↓↓↓

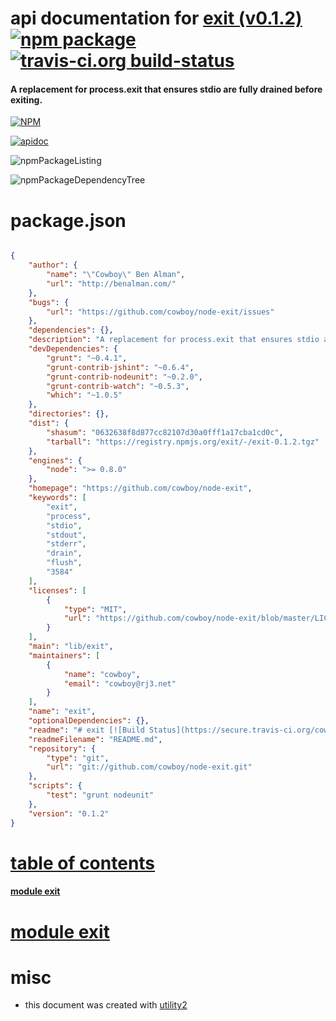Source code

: # api documentation for  [exit (v0.1.2)](https://github.com/cowboy/node-exit)  [![npm package](https://img.shields.io/npm/v/npmdoc-exit.svg?style=flat-square)](https://www.npmjs.org/package/npmdoc-exit) [![travis-ci.org build-status](https://api.travis-ci.org/npmdoc/node-npmdoc-exit.svg)](https://travis-ci.org/npmdoc/node-npmdoc-exit)
#### A replacement for process.exit that ensures stdio are fully drained before exiting.

[![NPM](https://nodei.co/npm/exit.png?downloads=true)](https://www.npmjs.com/package/exit)

[![apidoc](https://npmdoc.github.io/node-npmdoc-exit/build/screenCapture.buildNpmdoc.browser._2Fhome_2Ftravis_2Fbuild_2Fnpmdoc_2Fnode-npmdoc-exit_2Ftmp_2Fbuild_2Fapidoc.html.png)](https://npmdoc.github.io/node-npmdoc-exit/build/apidoc.html)

![npmPackageListing](https://npmdoc.github.io/node-npmdoc-exit/build/screenCapture.npmPackageListing.svg)

![npmPackageDependencyTree](https://npmdoc.github.io/node-npmdoc-exit/build/screenCapture.npmPackageDependencyTree.svg)



# package.json

```json

{
    "author": {
        "name": "\"Cowboy\" Ben Alman",
        "url": "http://benalman.com/"
    },
    "bugs": {
        "url": "https://github.com/cowboy/node-exit/issues"
    },
    "dependencies": {},
    "description": "A replacement for process.exit that ensures stdio are fully drained before exiting.",
    "devDependencies": {
        "grunt": "~0.4.1",
        "grunt-contrib-jshint": "~0.6.4",
        "grunt-contrib-nodeunit": "~0.2.0",
        "grunt-contrib-watch": "~0.5.3",
        "which": "~1.0.5"
    },
    "directories": {},
    "dist": {
        "shasum": "0632638f8d877cc82107d30a0fff1a17cba1cd0c",
        "tarball": "https://registry.npmjs.org/exit/-/exit-0.1.2.tgz"
    },
    "engines": {
        "node": ">= 0.8.0"
    },
    "homepage": "https://github.com/cowboy/node-exit",
    "keywords": [
        "exit",
        "process",
        "stdio",
        "stdout",
        "stderr",
        "drain",
        "flush",
        "3584"
    ],
    "licenses": [
        {
            "type": "MIT",
            "url": "https://github.com/cowboy/node-exit/blob/master/LICENSE-MIT"
        }
    ],
    "main": "lib/exit",
    "maintainers": [
        {
            "name": "cowboy",
            "email": "cowboy@rj3.net"
        }
    ],
    "name": "exit",
    "optionalDependencies": {},
    "readme": "# exit [![Build Status](https://secure.travis-ci.org/cowboy/node-exit.png?branch=master)](http://travis-ci.org/cowboy/node-exit)\n\nA replacement for process.exit that ensures stdio are fully drained before exiting.\n\nTo make a long story short, if 'process.exit' is called on Windows, script output is often truncated when pipe-redirecting 'stdout' or 'stderr'. This module attempts to work around this issue by waiting until those streams have been completely drained before actually calling 'process.exit'.\n\nSee [Node.js issue #3584](https://github.com/joyent/node/issues/3584) for further reference.\n\nTested in OS X 10.8, Windows 7 on Node.js 0.8.25 and 0.10.18.\n\nBased on some code by [@vladikoff](https://github.com/vladikoff).\n\n## Getting Started\nInstall the module with: 'npm install exit'\n\n'''javascript\nvar exit = require('exit');\n\n// These lines should appear in the output, EVEN ON WINDOWS.\nconsole.log(\"omg\");\nconsole.error(\"yay\");\n\n// process.exit(5);\nexit(5);\n\n// These lines shouldn't appear in the output.\nconsole.log(\"wtf\");\nconsole.error(\"bro\");\n'''\n\n## Don't believe me? Try it for yourself.\n\nIn Windows, clone the repo and cd to the 'test\\fixtures' directory. The only difference between [log.js](test/fixtures/log.js) and [log-broken.js](test/fixtures/log-broken.js) is that the former uses 'exit' while the latter calls 'process.exit' directly.\n\nThis test was done using cmd.exe, but you can see the same results using '| grep \"std\"' in either PowerShell or git-bash.\n\n'''\nC:\\node-exit\\test\\fixtures>node log.js 0 10 stdout stderr 2>&1 | find \"std\"\nstdout 0\nstderr 0\nstdout 1\nstderr 1\nstdout 2\nstderr 2\nstdout 3\nstderr 3\nstdout 4\nstderr 4\nstdout 5\nstderr 5\nstdout 6\nstderr 6\nstdout 7\nstderr 7\nstdout 8\nstderr 8\nstdout 9\nstderr 9\n\nC:\\node-exit\\test\\fixtures>node log-broken.js 0 10 stdout stderr 2>&1 | find \"std\"\n\nC:\\node-exit\\test\\fixtures>\n'''\n\n## Contributing\nIn lieu of a formal styleguide, take care to maintain the existing coding style. Add unit tests for any new or changed functionality. Lint and test your code using [Grunt](http://gruntjs.com/).\n\n## Release History\n2013-11-26 - v0.1.2 - Fixed a bug with hanging processes.  \n2013-09-26 - v0.1.1 - Fixed some bugs. It seems to actually work now!  \n2013-09-20 - v0.1.0 - Initial release.\n\n## License\nCopyright (c) 2013 \"Cowboy\" Ben Alman  \nLicensed under the MIT license.\n",
    "readmeFilename": "README.md",
    "repository": {
        "type": "git",
        "url": "git://github.com/cowboy/node-exit.git"
    },
    "scripts": {
        "test": "grunt nodeunit"
    },
    "version": "0.1.2"
}
```



# <a name="apidoc.tableOfContents"></a>[table of contents](#apidoc.tableOfContents)

#### [module exit](#apidoc.module.exit)



# <a name="apidoc.module.exit"></a>[module exit](#apidoc.module.exit)



# misc
- this document was created with [utility2](https://github.com/kaizhu256/node-utility2)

↑↑↑

* **THE PROBLEM**
Repeat the records above exactly, leaving out the pictures.

* **ANSWER FOR THE TASK**
Source code

: # api documentation for  [exit (v0.1.2)](https://github.com/cowboy/node-exit)  [![npm package](https://img.shields.io/npm/v/npmdoc-exit.svg?style=flat-square)](https://www.npmjs.org/package/npmdoc-exit) [![travis-ci.org build-status](https://api.travis-ci.org/npmdoc/node-npmdoc-exit.svg)](https://travis-ci.org/npmdoc/node-npmdoc-exit)
#### A replacement for process.exit that ensures stdio are fully drained before exiting.

[![NPM](https://nodei.co/npm/exit.png?downloads=true)](https://www.npmjs.com/package/exit)

[![apidoc](https://npmdoc.github.io/node-npmdoc-exit/build/screenCapture.buildNpmdoc.browser._2Fhome_2Ftravis_2Fbuild_2Fnpmdoc_2Fnode-npmdoc-exit_2Ftmp_2Fbuild_2Fapidoc.html.png)](https://npmdoc.github.io/node-npmdoc-exit/build/apidoc.html)

![npmPackageListing](https://npmdoc.github.io/node-npmdoc-exit/build/screenCapture.npmPackageListing.svg)

![npmPackageDependencyTree](https://npmdoc.github.io/node-npmdoc-exit/build/screenCapture.npmPackageDependencyTree.svg)



# package.json

```json

{
    "author": {
        "name": "\"Cowboy\" Ben Alman",
        "url": "http://benalman.com/"
    },
    "bugs": {
        "url": "https://github.com/cowboy/node-exit/issues"
    },
    "dependencies": {},
    "description": "A replacement for process.exit that ensures stdio are fully drained before exiting.",
    "devDependencies": {
        "grunt": "~0.4.1",
        "grunt-contrib-jshint": "~0.6.4",
        "grunt-contrib-nodeunit": "~0.2.0",
        "grunt-contrib-watch": "~0.5.3",
        "which": "~1.0.5"
    },
    "directories": {},
    "dist": {
        "shasum": "0632638f8d877cc82107d30a0fff1a17cba1cd0c",
        "tarball": "https://registry.npmjs.org/exit/-/exit-0.1.2.tgz"
    },
    "engines": {
        "node": ">= 0.8.0"
    },
    "homepage": "https://github.com/cowboy/node-exit",
    "keywords": [
        "exit",
        "process",
        "stdio",
        "stdout",
        "stderr",
        "drain",
        "flush",
        "3584"
    ],
    "licenses": [
        {
            "type": "MIT",
            "url": "https://github.com/cowboy/node-exit/blob/master/LICENSE-MIT"
        }
    ],
    "main": "lib/exit",
    "maintainers": [
        {
            "name": "cowboy",
            "email": "cowboy@rj3.net"
        }
    ],
    "name": "exit",
    "optionalDependencies": {},
    "readme": "# exit [![Build Status](https://secure.travis-ci.org/cowboy/node-exit.png?branch=master)](http://travis-ci.org/cowboy/node-exit)\n\nA replacement for process.exit that ensures stdio are fully drained before exiting.\n\nTo make a long story short, if 'process.exit' is called on Windows, script output is often truncated when pipe-redirecting 'stdout' or 'stderr'. This module attempts to work around this issue by waiting until those streams have been completely drained before actually calling 'process.exit'.\n\nSee [Node.js issue #3584](https://github.com/joyent/node/issues/3584) for further reference.\n\nTested in OS X 10.8, Windows 7 on Node.js 0.8.25 and 0.10.18.\n\nBased on some code by [@vladikoff](https://github.com/vladikoff).\n\n## Getting Started\nInstall the module with: 'npm install exit'\n\n'''javascript\nvar exit = require('exit');\n\n// These lines should appear in the output, EVEN ON WINDOWS.\nconsole.log(\"omg\");\nconsole.error(\"yay\");\n\n// process.exit(5);\nexit(5);\n\n// These lines shouldn't appear in the output.\nconsole.log(\"wtf\");\nconsole.error(\"bro\");\n'''\n\n## Don't believe me? Try it for yourself.\n\nIn Windows, clone the repo and cd to the 'test\\fixtures' directory. The only difference between [log.js](test/fixtures/log.js) and [log-broken.js](test/fixtures/log-broken.js) is that the former uses 'exit' while the latter calls 'process.exit' directly.\n\nThis test was done using cmd.exe, but you can see the same results using '| grep \"std\"' in either PowerShell or git-bash.\n\n'''\nC:\\node-exit\\test\\fixtures>node log.js 0 10 stdout stderr 2>&1 | find \"std\"\nstdout 0\nstderr 0\nstdout 1\nstderr 1\nstdout 2\nstderr 2\nstdout 3\nstderr 3\nstdout 4\nstderr 4\nstdout 5\nstderr 5\nstdout 6\nstderr 6\nstdout 7\nstderr 7\nstdout 8\nstderr 8\nstdout 9\nstderr 9\n\nC:\\node-exit\\test\\fixtures>node log-broken.js 0 10 stdout stderr 2>&1 | find \"std\"\n\nC:\\node-exit\\test\\fixtures>\n'''\n\n## Contributing\nIn lieu of a formal styleguide, take care to maintain the existing coding style. Add unit tests for any new or changed functionality. Lint and test your code using [Grunt](http://gruntjs.com/).\n\n## Release History\n2013-11-26 - v0.1.2 - Fixed a bug with hanging processes.  \n2013-09-26 - v0.1.1 - Fixed some bugs. It seems to actually work now!  \n2013-09-20 - v0.1.0 - Initial release.\n\n## License\nCopyright (c) 2013 \"Cowboy\" Ben Alman  \nLicensed under the MIT license.\n",
    "readmeFilename": "README.md",
    "repository": {
        "type": "git",
        "url": "git://github.com/cowboy/node-exit.git"
    },
    "scripts": {
        "test": "grunt nodeunit"
    },
    "version": "0.1.2"
}
```



# <a name="apidoc.tableOfContents"></a>[table of contents](#apidoc.tableOfContents)

#### [module exit](#apidoc.module.exit)



# <a name="apidoc.module.exit"></a>[module exit](#apidoc.module.exit)



# misc
- this document was created with [utility2](https://github.com/kaizhu256/node-utility2)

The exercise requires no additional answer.